▶ [What the task requires] Pictures excluded, please retype exactly the lines from the start of the data through the line that contains "a probabilistic foundation", both ends kept, and nothing beyond them.

▶ [Data shown]
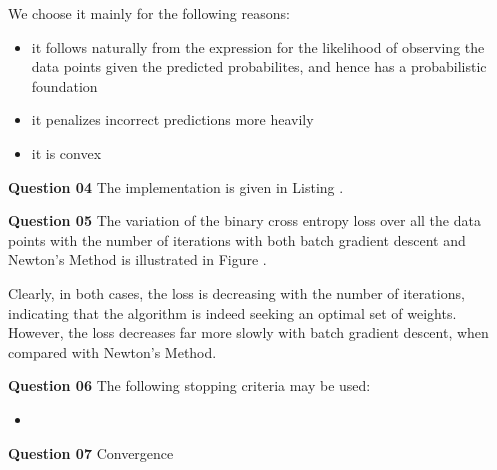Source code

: \documentclass{article}[a4paper]
\begin{document}
	We choose it mainly for the following reasons:
	\begin{itemize}[noitemsep]
		\item it follows naturally from the expression for the likelihood of observing the data points given the predicted probabilites, and hence has a probabilistic foundation
		\item it penalizes incorrect predictions more heavily
		\item it is convex
	\end{itemize}
	\medskip

	\textbf{Question 04} The implementation is given in Listing .
	\medskip

	\textbf{Question 05} The variation of the binary cross entropy loss over all the data points with the number of iterations with both batch gradient descent and Newton's Method is illustrated in Figure .

	Clearly, in both cases, the loss is decreasing with the number of iterations, indicating that the algorithm is indeed seeking an optimal set of weights. However, the loss decreases far more slowly with batch gradient descent, when compared with Newton's Method.
	\medskip

	\textbf{Question 06} The following stopping criteria may be used:
	\begin{itemize}
		\item 
	\end{itemize}
	\medskip

	\textbf{Question 07} Convergence
\end{document}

▶ [Final answer]
Source code

: \documentclass{article}[a4paper]
\begin{document}
	We choose it mainly for the following reasons:
	\begin{itemize}[noitemsep]
		\item it follows naturally from the expression for the likelihood of observing the data points given the predicted probabilites, and hence has a probabilistic foundation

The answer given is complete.